Believing in economics

Christian Century, May 8, 2002 by David A. Krueger, Thomas H. Schmid, Franklin Gamwell, I., Ronald Goetz

Nelson continues this provocative analysis through other major schools of economic thought, notably the Chicago school with its various "disciples" (Friedman, Stigler and other Nobel laureates), which rejected Samuelson's progressive optimism, especially regarding the role of government. He finds the more recent disciples of the "New Institutional Economics" more promising, in part for their more serious attention to history, culture and a wider array of human motives for economic behavior.

What's the future, then, of economics? And how ought religion to inform economics? Having uncovered many of the flaws of economics and even evidence of its waning social influence and its potential decline as the predominant 21st-century secular theology, how does Nelson think "economics as religion" should operate? Here, Nelson is less clear and by no means systematic, providing only fragmentary hints and suggestions for future reflection and development. At the very least Christianity and ethics, he occasionally implies, could more effectively inform "the fundamental value system" that sustains and restrains modern market-based society.

While Nelson seems to affirm a role for self-interest in the marketplace, he argues for its restraint and inappropriateness in other spheres, which call for other virtues. More boldly and critically, Nelson sometimes suggests the potential bankruptcy of modern material progress. He notes that many studies suggest that increased wealth does not seem to correlate with increased happiness. He argues for fuller and more adequate conceptions of human nature within economic theory. He suggests the potential for libertarian and environmental intellectual strains to reform economic thought. He muses about the need to redefine and reorganize the social sciences within the intellectual life of universities. One hopes that the articulation of a systematic agenda for an economics that is appropriately shaped by, or more closely coherent with, the fundamental truth claims revealed by religion will be the subject of Nelson's next volume.

Reviewed by David A. Krueger, who holds the Charles E. Spahr Chair in Managerial and Corporate Ethics at Baldwin-Wallace College in Berea, Ohio.

Aging Well.

By George E. Vaillant. Little, Brown, 373 pp., $24.95.
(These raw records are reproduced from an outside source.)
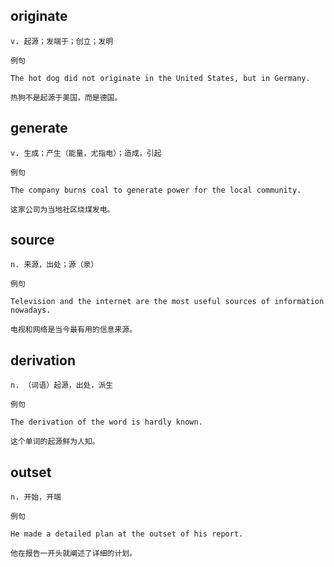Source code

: ## originate
```
v. 起源；发端于；创立；发明

例句

The hot dog did not originate in the United States, but in Germany.

热狗不是起源于美国，而是德国。
```
## generate
```
v. 生成；产生（能量，尤指电）；造成，引起

例句

The company burns coal to generate power for the local community.

这家公司为当地社区烧煤发电。
```
## source
```
n. 来源，出处；源（泉）

例句

Television and the internet are the most useful sources of information nowadays.

电视和网络是当今最有用的信息来源。
```
## derivation
```
n. （词语）起源，出处，派生

例句

The derivation of the word is hardly known.

这个单词的起源鲜为人知。
```

## outset
```
n. 开始，开端

例句

He made a detailed plan at the outset of his report.

他在报告一开头就阐述了详细的计划。
```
READING THIS book will not grant us an escape from eventual death or the inevitable losses of old age. But it can help us to learn from those who have aged well. Since two or three decades of advance notice may be helpful to people as they consider the exigencies of the later years, those in their 40s, 50s and 60s will benefit most from reading the book.

For the past 30 years George Vaillant has been part of the progressive Harvard Study of Adult Development, which began in 1939. A group of Harvard sophomores was interviewed extensively, answered biennial questionnaires, submitted physicians' evaluations every five years, and participated in personal interviews every decade or so into their maturity and old age. As Aging Well was written, these subjects were nearing 80.